Les Algériens croient aussi que le destin de leurs présidents est l’argument principal de leur fatalisme: ils ont le peuple en face d’eux et le rideau derrière eux. Où est la fuite ? Donc, des solutions: se taire comme Chadli, se ranger comme Ben Bella, se retirer comme Zeroual, s’immobiliser comme Ali Kafi ou se faire tuer comme Boudiaf ou démissionner mais rester pour le salaire comme Bouteflika. Chacun des cas illustre une solution, un comportement ou un choix fait par des millions d’Algériens. Ceux qui choisissent de ne rien dire et de s’occuper de leur santé comme Chadli. Ceux qui boudent et se retirent comme Zeroual et qui refusent la responsabilité car c’est une saleté. Ou les millions qui font comme Ben Bella: soutiennent le régime, en vivent, l’applaudissent et le chérissent comme un vieux souvenir personnel. Ou ceux qui se font avoir, se font ramener, puis tuer dans le dos. Ou les millions qui critiquent tout, ont des avis sur tout, ont un sale caractère mais préfèrent le pouvoir à la démocratie comme Ali Kafi.
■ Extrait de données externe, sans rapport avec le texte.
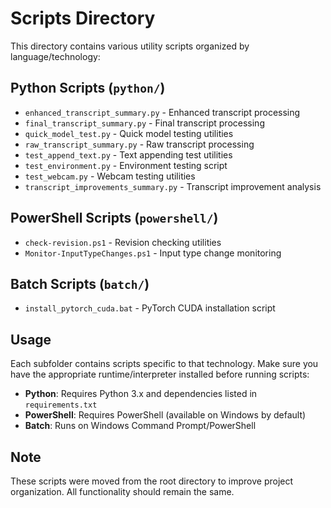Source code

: # Scripts Directory

This directory contains various utility scripts organized by language/technology:

## Python Scripts (`python/`)

- `enhanced_transcript_summary.py` - Enhanced transcript processing
- `final_transcript_summary.py` - Final transcript processing
- `quick_model_test.py` - Quick model testing utilities
- `raw_transcript_summary.py` - Raw transcript processing
- `test_append_text.py` - Text appending test utilities
- `test_environment.py` - Environment testing script
- `test_webcam.py` - Webcam testing utilities
- `transcript_improvements_summary.py` - Transcript improvement analysis

## PowerShell Scripts (`powershell/`)

- `check-revision.ps1` - Revision checking utilities
- `Monitor-InputTypeChanges.ps1` - Input type change monitoring

## Batch Scripts (`batch/`)

- `install_pytorch_cuda.bat` - PyTorch CUDA installation script

## Usage

Each subfolder contains scripts specific to that technology. Make sure you have the appropriate runtime/interpreter installed before running scripts:

- **Python**: Requires Python 3.x and dependencies listed in `requirements.txt`
- **PowerShell**: Requires PowerShell (available on Windows by default)
- **Batch**: Runs on Windows Command Prompt/PowerShell

## Note

These scripts were moved from the root directory to improve project organization. All functionality should remain the same.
Et il y a, en dernier, ceux comme Bouteflika: rusés, séducteurs, mêlant nationalisme et narcissisme et qui ont de l’ambition et de l’amertume, du mépris et de la fascination, beaux parleurs mais malléables devant l’adversité, gâtés mais toujours mécontents.
Au choix donc: les Algériens ne choisissent pas leurs présidents mais peuvent choisir les solutions choisies par ces présidents face à l’unique problème de l’Algérien: comment survivre en Algérie sans en mourir, sans être l’idiot de la farce, la victime de la balle ou la tête du mouton et surtout après avoir été tué par son propre pays ? Les présidents algériens ne sont des modèles de comportement qu’après leurs mandats, pas pendant et surtout pas avant.
Dernière question: et ceux qui veulent ressembler à Boumediène ? Ils feront mieux que Boumediène: ils donneront le burnous à l’élu du peuple et garderont la moustache pour mieux en décider.